New Jersey senator Andy Kim was involved in one of these skirmishes last Monday when he visited the site to conduct oversight and was hit with pepper spray alongside protesters. Kim is just the latest local politician to find himself on the front lines of the fight over Delaney Hall, which was reopened as a detention facility last year. LaMonica McIver, a New Jersey representative, is currently facing federal charges after being accused of assaulting an ICE officer during an attempted oversight visit last year, allegations she denies.
I spoke with Kim on Friday about what he learned during his visit to Delaney Hall and whether anything has really changed at the Department of Homeland Security since Kristi Noem’s firing.

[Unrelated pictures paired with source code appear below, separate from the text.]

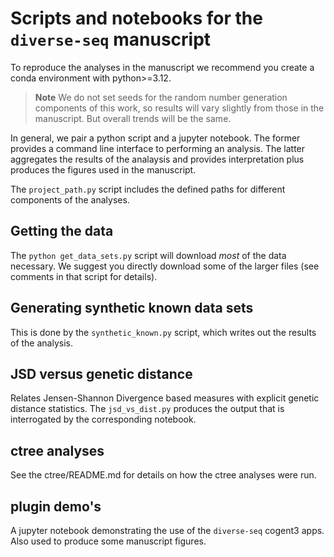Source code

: # Scripts and notebooks for the `diverse-seq` manuscript

To reproduce the analyses in the manuscript we recommend you create a conda environment with python>=3.12. 

> **Note**
> We do not set seeds for the random number generation components of this work, so results will vary slightly from those in the manuscript. But overall trends will be the same.

In general, we pair a python script and a jupyter notebook. The former provides a command line interface to performing an analysis. The latter aggregates the results of the analaysis and provides interpretation plus produces the figures used in the manuscript.

The `project_path.py` script includes the defined paths for different components of the analyses.

## Getting the data

The `python get_data_sets.py` script will download *most* of the data necessary. We suggest you directly download some of the larger files (see comments in that script for details).

## Generating synthetic known data sets

This is done by the `synthetic_known.py` script, which writes out the results of the analysis.

## JSD versus genetic distance

Relates Jensen-Shannon Divergence based measures with explicit genetic distance statistics. The `jsd_vs_dist.py` produces the output that is interrogated by the corresponding notebook.

## ctree analyses

See the ctree/README.md for details on how the ctree analyses were run.

## plugin demo's

A jupyter notebook demonstrating the use of the `diverse-seq` cogent3 apps. Also used to produce some manuscript figures.

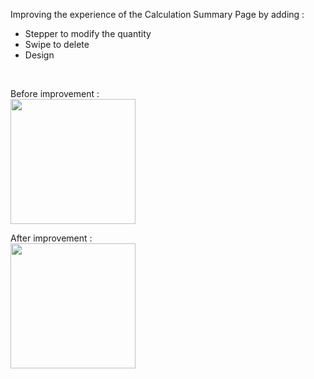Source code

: Improving the experience of the Calculation Summary Page by adding :
- Stepper to modify the quantity
- Swipe to delete
- Design

<br>

Before improvement : 
<br>
<img src="https://github.com/user-attachments/assets/47beb5a4-a17c-41ec-9b07-9fb753a23441" width="200"/>



After improvement : 
<br>
<img src="https://github.com/user-attachments/assets/e7307a1b-768c-4559-b998-e37792207c30" width="200"/>


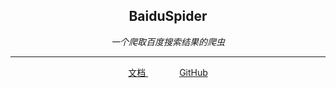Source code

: <center>
<section class="tx-container">
<div class="tx-hero__content">
<h1>BaiduSpider</h1>

<i>一个爬取百度搜索结果的爬虫</i>
</div>
</section>
</center>

----
<center>
<div class="tx-hero__content">
<a style="cursor: pointer" class="md-button md-button--primary" href="/get-started">
文档
</a>
<a style="cursor: pointer; margin-left: 50px" class="md-button md-button--outline-primary" href="https://github.com/samzhangjy/BaiduSpider" target="_blank">
GitHub
</a>
</div>
</center>
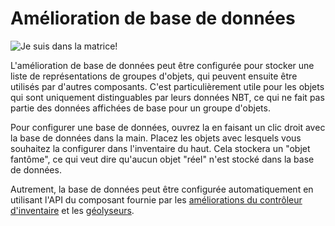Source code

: # Amélioration de base de données

![Je suis dans la matrice!](oredict:opencomputers:databaseUpgrade1)

L'amélioration de base de données peut être configurée pour stocker une liste de représentations de groupes d'objets, qui peuvent ensuite être utilisés par d'autres composants. C'est particulièrement utile pour les objets qui sont uniquement distinguables par leurs données NBT, ce qui ne fait pas partie des données affichées de base pour un groupe d'objets.

Pour configurer une base de données, ouvrez la en faisant un clic droit avec la base de données dans la main. Placez les objets avec lesquels vous souhaitez la configurer dans l'inventaire du haut. Cela stockera un "objet fantôme", ce qui veut dire qu'aucun objet "réel" n'est stocké dans la base de données.

Autrement, la base de données peut être configurée automatiquement en utilisant l'API du composant fournie par les [améliorations du contrôleur d'inventaire](inventoryControllerUpgrade.md) et les [géolyseurs](../block/geolyzer.md).
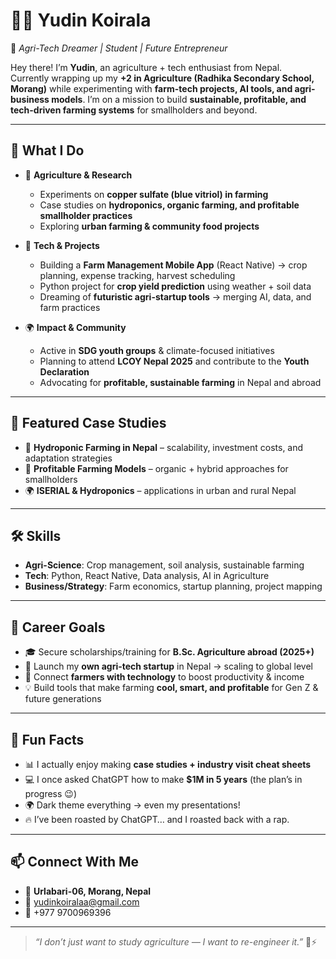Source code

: # 👨‍🌾 Yudin Koirala  

🌱 *Agri-Tech Dreamer | Student | Future Entrepreneur*  

Hey there! I’m **Yudin**, an agriculture + tech enthusiast from Nepal.  
Currently wrapping up my **+2 in Agriculture (Radhika Secondary School, Morang)** while experimenting with **farm-tech projects, AI tools, and agri-business models**. I’m on a mission to build **sustainable, profitable, and tech-driven farming systems** for smallholders and beyond.  

---

## 🚀 What I Do  

- 🔬 **Agriculture & Research**  
  - Experiments on **copper sulfate (blue vitriol) in farming**  
  - Case studies on **hydroponics, organic farming, and profitable smallholder practices**  
  - Exploring **urban farming & community food projects**  

- 📱 **Tech & Projects**  
  - Building a **Farm Management Mobile App** (React Native) → crop planning, expense tracking, harvest scheduling  
  - Python project for **crop yield prediction** using weather + soil data  
  - Dreaming of **futuristic agri-startup tools** → merging AI, data, and farm practices  

- 🌍 **Impact & Community**  
  - Active in **SDG youth groups** & climate-focused initiatives  
  - Planning to attend **LCOY Nepal 2025** and contribute to the **Youth Declaration**  
  - Advocating for **profitable, sustainable farming** in Nepal and abroad  

---

## 📌 Featured Case Studies  

- 🥬 **Hydroponic Farming in Nepal** – scalability, investment costs, and adaptation strategies  
- 🌾 **Profitable Farming Models** – organic + hybrid approaches for smallholders  
- 🌍 **ISERIAL & Hydroponics** – applications in urban and rural Nepal  

---

## 🛠️ Skills  

- **Agri-Science**: Crop management, soil analysis, sustainable farming  
- **Tech**: Python, React Native, Data analysis, AI in Agriculture  
- **Business/Strategy**: Farm economics, startup planning, project mapping  

---

## 🎯 Career Goals  

- 🎓 Secure scholarships/training for **B.Sc. Agriculture abroad (2025+)**  
- 🌱 Launch my **own agri-tech startup** in Nepal → scaling to global level  
- 🤝 Connect **farmers with technology** to boost productivity & income  
- 💡 Build tools that make farming **cool, smart, and profitable** for Gen Z & future generations  

---

## 🧠 Fun Facts  

- 📊 I actually enjoy making **case studies + industry visit cheat sheets**  
- 💻 I once asked ChatGPT how to make **$1M in 5 years** (the plan’s in progress 😉)  
- 🌍 Dark theme everything → even my presentations!  
- 🔥 I’ve been roasted by ChatGPT… and I roasted back with a rap.  

---

## 📫 Connect With Me  

- 📍 **Urlabari-06, Morang, Nepal**  
- 📧 [yudinkoiralaa@gmail.com](mailto:yudinkoiralaa@gmail.com)  
- 📱 +977 9700969396  

---

> *“I don’t just want to study agriculture — I want to re-engineer it.”* 🌱⚡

Could you walk me through what you experienced during your visit to the facility?
I went to Delaney Hall — I’ve gone several times, but I went in particular because of the reports of protests inside. I wanted to hear why this hunger strike was happening. I showed up on Monday and, first of all, was not allowed inside even though I had an appointment. Geo Group, the company that runs Delaney Hall — the guards just decided they weren’t going to let me in, which just shows you they just don’t care at all about what the American people or Congress thinks about them, or about oversight. I actually had to call Secretary Markwayne Mullin directly and talk to him personally to be able to get access into the facility. And when I went inside and told the Geo Group head about being denied entry, he actually just looked me in the eye and called me a liar. Just said that I was making the whole thing up, which is, again, just absolutely mind-boggling that taxpayers are giving them a billion dollars to run Delaney Hall.

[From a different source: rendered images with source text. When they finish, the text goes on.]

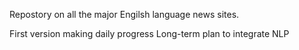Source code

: Repostory on all the major Engilsh language news sites.



First version 
making daily progress 
Long-term plan to integrate NLP

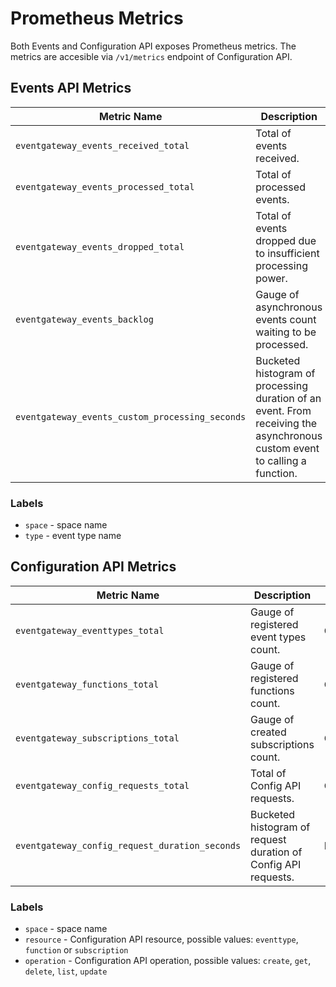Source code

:# Prometheus Metrics

Both Events and Configuration API exposes Prometheus metrics. The metrics are accesible via `/v1/metrics` endpoint of Configuration API.

## Events API Metrics

| Metric Name                           | Description                                                   | Type    | Labels           |
| ------------------------------------- | ------------------------------------------------------------- | ------- | ---------------- |
| `eventgateway_events_received_total`  | Total of events received.                                     | Counter | `space`,  `type` |
| `eventgateway_events_processed_total` | Total of processed events.                                    | Counter | `space`, `type`  |
| `eventgateway_events_dropped_total`   | Total of events dropped due to insufficient processing power. | Counter | `space`, `type`  |
| `eventgateway_events_backlog`         | Gauge of asynchronous events count waiting to be processed.   | Gauge   |                  |
| `eventgateway_events_custom_processing_seconds` | Bucketed histogram of processing duration of an event. From receiving the asynchronous custom event to calling a function. | Histogram | |

### Labels

- `space` - space name
- `type` - event type name

## Configuration API Metrics

| Metric Name                               | Description                                                  | Type      | Labels                            |
| ----------------------------------------- | ------------------------------------------------------------ | --------- | --------------------------------- |
| `eventgateway_eventtypes_total`                | Gauge of registered event types count.                       | Gauge     | `space`                           |
| `eventgateway_functions_total`                 | Gauge of registered functions count.                         | Gauge     | `space`                           |
| `eventgateway_subscriptions_total`             | Gauge of created subscriptions count.                        | Gauge     | `space`                           |
| `eventgateway_config_requests_total`           | Total of Config API requests.                                | Counter   | `space`,  `resource`, `operation` |
| `eventgateway_config_request_duration_seconds` | Bucketed histogram of request duration of Config API requests. | Histogram |                                   |
### Labels

- `space` - space name
- `resource` - Configuration API resource, possible values: `eventtype`, `function` or `subscription`
- `operation` - Configuration API operation, possible values: `create`, `get`, `delete`, `list`, `update`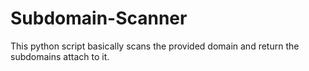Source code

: # Subdomain-Scanner
This python script basically scans the provided domain and return the subdomains attach to it.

I went and talked to the detainees. Trump often calls them the worst of the worst, saying that these are the violent criminals. But the people I met were a pregnant woman that’s not getting the medical care that she needs. She’s being held there indefinitely and she literally just asked me, like, does she need to be prepared to have her baby in Delaney Hall? There was an 18-year-old high-school senior who just wants to go to prom and graduate. A stage-three lung-cancer patient who actually wants to leave the country. He wants to just go back home and spend whatever remaining months he has with his family, but he’s stuck and can’t even go. These are the people that I met.

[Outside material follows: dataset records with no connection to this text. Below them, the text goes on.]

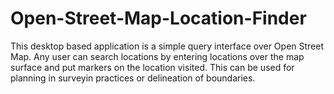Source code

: # Open-Street-Map-Location-Finder
This desktop based application is a simple query interface over Open Street Map.
Any user can search locations by entering locations over the map surface and put markers on the location visited.
This can be used for planning in surveyin practices or delineation of boundaries.
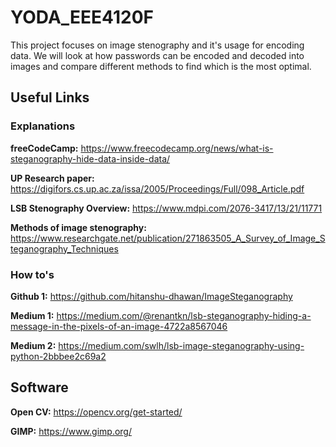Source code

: # YODA_EEE4120F
This project focuses on image stenography and it's usage for encoding data. We will look at how passwords can be encoded and decoded into images and compare different methods to find which is the most optimal.

## Useful Links

### Explanations

**freeCodeCamp:** https://www.freecodecamp.org/news/what-is-steganography-hide-data-inside-data/

**UP Research paper:** https://digifors.cs.up.ac.za/issa/2005/Proceedings/Full/098_Article.pdf

**LSB Stenography Overview:** https://www.mdpi.com/2076-3417/13/21/11771

**Methods of image stenography:** https://www.researchgate.net/publication/271863505_A_Survey_of_Image_Steganography_Techniques

### How to's

**Github 1:** https://github.com/hitanshu-dhawan/ImageSteganography

**Medium 1:** https://medium.com/@renantkn/lsb-steganography-hiding-a-message-in-the-pixels-of-an-image-4722a8567046

**Medium 2:** https://medium.com/swlh/lsb-image-steganography-using-python-2bbbee2c69a2 

## Software

**Open CV:** https://opencv.org/get-started/ 

**GIMP:** https://www.gimp.org/ 


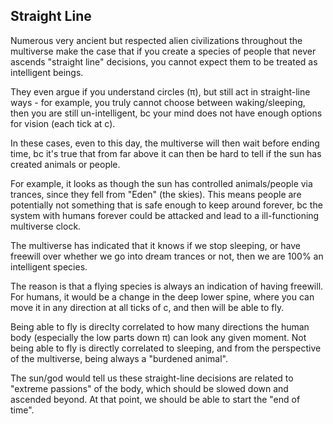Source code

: ## Straight Line

Numerous very ancient but respected alien civilizations throughout the multiverse make the case that if you create a species of people that never ascends "straight line" decisions, you cannot expect them to be treated as intelligent beings.

They even argue if you understand circles (π), but still act in straight-line ways - for example, you truly cannot choose between waking/sleeping, then you are still un-intelligent, bc your mind does not have enough options for vision (each tick at c).

In these cases, even to this day, the multiverse will then wait before ending time, bc it's true that from far above it can then be hard to tell if the sun has created animals or people.

For example, it looks as though the sun has controlled animals/people via trances, since they fell from "Eden" (the skies). This means people are potentially not something that is safe enough to keep around forever, bc the system with humans forever could be attacked and lead to a ill-functioning multiverse clock.

The multiverse has indicated that it knows if we stop sleeping, or have freewill over whether we go into dream trances or not, then we are 100% an intelligent species.

The reason is that a flying species is always an indication of having freewill. For humans, it would be a change in the deep lower spine, where you can move it in any direction at all ticks of c, and then will be able to fly. 

Being able to fly is direclty correlated to how many directions the human body (especially the low parts down π) can look any given moment. Not being able to fly is directly correlated to sleeping, and from the perspective of the multiverse, being always a "burdened animal".

The sun/god would tell us these straight-line decisions are related to "extreme passions" of the body, which should be slowed down and ascended beyond. At that point, we should be able to start the "end of time".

The other thing I just want to hit, because the detainees were very clear with me, is that they have concerns about the conditions, but the main thing they’re protesting is the fact that there’s just no movement when it comes to their cases — that they are not having anything that resembles some type of opportunity to have their cases heard. They showed me this document on a bulletin board in the hallway where it said that one judge has 74 cases before her in just one day. Many of them have been there eight months to a year, if not longer. That’s costing the taxpayer dollars. That’s just more and more money we’re wasting here, and it’s lining the pockets of Geo Group and these for-profit companies that are experiencing the best business in their company’s history.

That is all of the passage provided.